> What to work on: Find the line with "Source code" in the records below. Output exactly from there until after the line with "## Decision", without pictures.

> Extracted records:
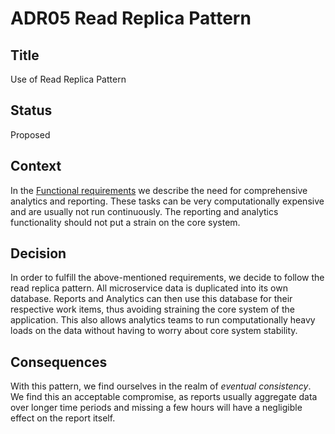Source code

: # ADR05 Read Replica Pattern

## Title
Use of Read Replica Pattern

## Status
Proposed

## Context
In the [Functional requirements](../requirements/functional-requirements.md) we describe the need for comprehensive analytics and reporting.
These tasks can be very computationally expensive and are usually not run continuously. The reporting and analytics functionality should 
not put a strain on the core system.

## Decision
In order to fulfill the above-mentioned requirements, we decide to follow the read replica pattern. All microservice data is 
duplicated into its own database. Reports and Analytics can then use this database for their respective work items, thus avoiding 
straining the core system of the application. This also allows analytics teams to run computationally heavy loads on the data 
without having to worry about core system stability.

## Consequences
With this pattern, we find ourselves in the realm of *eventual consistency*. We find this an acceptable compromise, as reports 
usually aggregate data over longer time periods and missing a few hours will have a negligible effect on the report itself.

...

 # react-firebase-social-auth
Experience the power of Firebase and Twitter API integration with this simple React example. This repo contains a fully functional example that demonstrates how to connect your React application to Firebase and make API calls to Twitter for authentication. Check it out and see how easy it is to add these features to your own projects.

> Solved problem:
Source code

: # ADR05 Read Replica Pattern

## Title
Use of Read Replica Pattern

## Status
Proposed

## Context
In the [Functional requirements](../requirements/functional-requirements.md) we describe the need for comprehensive analytics and reporting.
These tasks can be very computationally expensive and are usually not run continuously. The reporting and analytics functionality should 
not put a strain on the core system.

## Decision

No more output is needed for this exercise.